+++ Records supplied +++

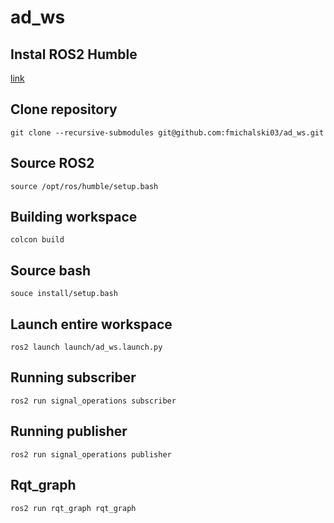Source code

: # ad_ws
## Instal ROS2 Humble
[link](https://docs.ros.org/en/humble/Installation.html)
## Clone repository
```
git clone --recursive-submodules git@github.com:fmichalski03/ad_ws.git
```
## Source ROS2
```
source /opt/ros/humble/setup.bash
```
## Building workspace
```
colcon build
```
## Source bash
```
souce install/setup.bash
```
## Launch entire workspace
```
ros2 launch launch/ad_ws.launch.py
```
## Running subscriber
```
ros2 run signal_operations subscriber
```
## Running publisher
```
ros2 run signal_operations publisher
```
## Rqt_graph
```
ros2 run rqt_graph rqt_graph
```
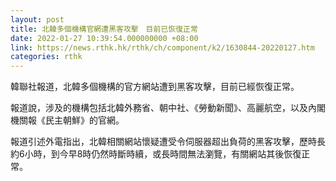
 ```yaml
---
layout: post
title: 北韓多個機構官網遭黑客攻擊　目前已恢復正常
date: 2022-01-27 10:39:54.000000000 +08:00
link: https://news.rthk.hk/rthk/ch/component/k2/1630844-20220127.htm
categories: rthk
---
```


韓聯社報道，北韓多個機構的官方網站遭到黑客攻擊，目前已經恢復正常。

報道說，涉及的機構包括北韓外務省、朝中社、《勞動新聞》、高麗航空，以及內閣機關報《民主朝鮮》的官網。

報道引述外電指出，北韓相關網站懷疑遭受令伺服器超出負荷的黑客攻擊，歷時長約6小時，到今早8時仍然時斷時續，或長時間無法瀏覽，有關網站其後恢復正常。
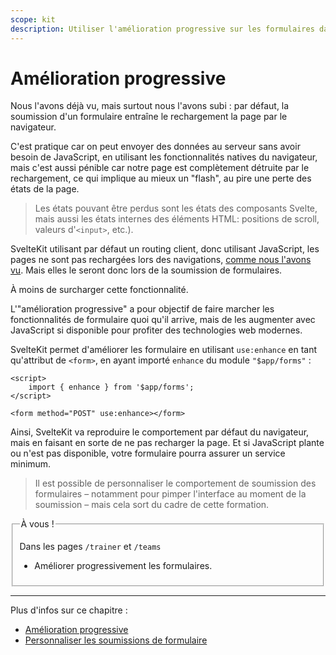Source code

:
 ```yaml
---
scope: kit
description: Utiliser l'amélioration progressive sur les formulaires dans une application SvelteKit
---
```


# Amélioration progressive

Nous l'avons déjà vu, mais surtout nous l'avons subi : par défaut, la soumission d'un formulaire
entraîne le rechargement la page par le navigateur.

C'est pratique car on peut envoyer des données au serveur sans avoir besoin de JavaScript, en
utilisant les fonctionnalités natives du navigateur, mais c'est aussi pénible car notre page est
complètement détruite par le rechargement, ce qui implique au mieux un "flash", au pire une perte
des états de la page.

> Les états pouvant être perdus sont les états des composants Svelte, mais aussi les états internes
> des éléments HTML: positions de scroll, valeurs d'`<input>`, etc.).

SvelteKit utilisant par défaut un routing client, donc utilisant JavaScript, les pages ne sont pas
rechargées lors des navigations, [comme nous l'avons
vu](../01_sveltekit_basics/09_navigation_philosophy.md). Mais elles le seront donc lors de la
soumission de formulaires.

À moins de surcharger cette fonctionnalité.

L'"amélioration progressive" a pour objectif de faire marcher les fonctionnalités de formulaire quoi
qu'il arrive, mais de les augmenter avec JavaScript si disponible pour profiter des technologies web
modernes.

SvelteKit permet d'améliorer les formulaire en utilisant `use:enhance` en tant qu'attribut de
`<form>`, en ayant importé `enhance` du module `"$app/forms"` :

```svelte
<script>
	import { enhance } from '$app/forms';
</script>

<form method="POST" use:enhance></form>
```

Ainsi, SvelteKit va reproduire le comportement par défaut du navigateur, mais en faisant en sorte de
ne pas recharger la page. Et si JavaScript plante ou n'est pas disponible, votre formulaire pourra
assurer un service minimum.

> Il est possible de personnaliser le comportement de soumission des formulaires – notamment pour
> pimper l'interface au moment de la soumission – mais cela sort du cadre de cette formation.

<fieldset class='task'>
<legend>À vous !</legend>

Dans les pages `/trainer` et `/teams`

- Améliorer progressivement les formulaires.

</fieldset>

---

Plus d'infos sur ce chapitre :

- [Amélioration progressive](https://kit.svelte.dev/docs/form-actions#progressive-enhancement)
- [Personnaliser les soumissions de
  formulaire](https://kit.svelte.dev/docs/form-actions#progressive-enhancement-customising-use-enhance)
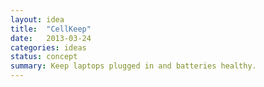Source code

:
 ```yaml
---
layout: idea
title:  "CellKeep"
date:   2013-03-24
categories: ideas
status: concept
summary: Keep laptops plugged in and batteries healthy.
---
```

+++

§ What needs to be done
Please output every entry exactly as written, apart from the pictures.

§ Expected answer
Source code

: # ad_ws
## Instal ROS2 Humble
[link](https://docs.ros.org/en/humble/Installation.html)
## Clone repository
```
git clone --recursive-submodules git@github.com:fmichalski03/ad_ws.git
```
## Source ROS2
```
source /opt/ros/humble/setup.bash
```
## Building workspace
```
colcon build
```
## Source bash
```
souce install/setup.bash
```
## Launch entire workspace
```
ros2 launch launch/ad_ws.launch.py
```
## Running subscriber
```
ros2 run signal_operations subscriber
```
## Running publisher
```
ros2 run signal_operations publisher
```
## Rqt_graph
```
ros2 run rqt_graph rqt_graph
```
 ```yaml
---
layout: post
title: 北韓多個機構官網遭黑客攻擊　目前已恢復正常
date: 2022-01-27 10:39:54.000000000 +08:00
link: https://news.rthk.hk/rthk/ch/component/k2/1630844-20220127.htm
categories: rthk
---
```


韓聯社報道，北韓多個機構的官方網站遭到黑客攻擊，目前已經恢復正常。

報道說，涉及的機構包括北韓外務省、朝中社、《勞動新聞》、高麗航空，以及內閣機關報《民主朝鮮》的官網。

報道引述外電指出，北韓相關網站懷疑遭受令伺服器超出負荷的黑客攻擊，歷時長約6小時，到今早8時仍然時斷時續，或長時間無法瀏覽，有關網站其後恢復正常。
Source code

:
 ```yaml
---
scope: kit
description: Utiliser l'amélioration progressive sur les formulaires dans une application SvelteKit
---
```


# Amélioration progressive

Nous l'avons déjà vu, mais surtout nous l'avons subi : par défaut, la soumission d'un formulaire
entraîne le rechargement la page par le navigateur.

C'est pratique car on peut envoyer des données au serveur sans avoir besoin de JavaScript, en
utilisant les fonctionnalités natives du navigateur, mais c'est aussi pénible car notre page est
complètement détruite par le rechargement, ce qui implique au mieux un "flash", au pire une perte
des états de la page.

> Les états pouvant être perdus sont les états des composants Svelte, mais aussi les états internes
> des éléments HTML: positions de scroll, valeurs d'`<input>`, etc.).

SvelteKit utilisant par défaut un routing client, donc utilisant JavaScript, les pages ne sont pas
rechargées lors des navigations, [comme nous l'avons
vu](../01_sveltekit_basics/09_navigation_philosophy.md). Mais elles le seront donc lors de la
soumission de formulaires.

À moins de surcharger cette fonctionnalité.

L'"amélioration progressive" a pour objectif de faire marcher les fonctionnalités de formulaire quoi
qu'il arrive, mais de les augmenter avec JavaScript si disponible pour profiter des technologies web
modernes.

SvelteKit permet d'améliorer les formulaire en utilisant `use:enhance` en tant qu'attribut de
`<form>`, en ayant importé `enhance` du module `"$app/forms"` :

```svelte
<script>
	import { enhance } from '$app/forms';
</script>

<form method="POST" use:enhance></form>
```

Ainsi, SvelteKit va reproduire le comportement par défaut du navigateur, mais en faisant en sorte de
ne pas recharger la page. Et si JavaScript plante ou n'est pas disponible, votre formulaire pourra
assurer un service minimum.

> Il est possible de personnaliser le comportement de soumission des formulaires – notamment pour
> pimper l'interface au moment de la soumission – mais cela sort du cadre de cette formation.

<fieldset class='task'>
<legend>À vous !</legend>

Dans les pages `/trainer` et `/teams`

- Améliorer progressivement les formulaires.

</fieldset>

---

Plus d'infos sur ce chapitre :

- [Amélioration progressive](https://kit.svelte.dev/docs/form-actions#progressive-enhancement)
- [Personnaliser les soumissions de
  formulaire](https://kit.svelte.dev/docs/form-actions#progressive-enhancement-customising-use-enhance)
Source code

:
 ```yaml
---
layout: idea
title:  "CellKeep"
date:   2013-03-24
categories: ideas
status: concept
summary: Keep laptops plugged in and batteries healthy.
---
```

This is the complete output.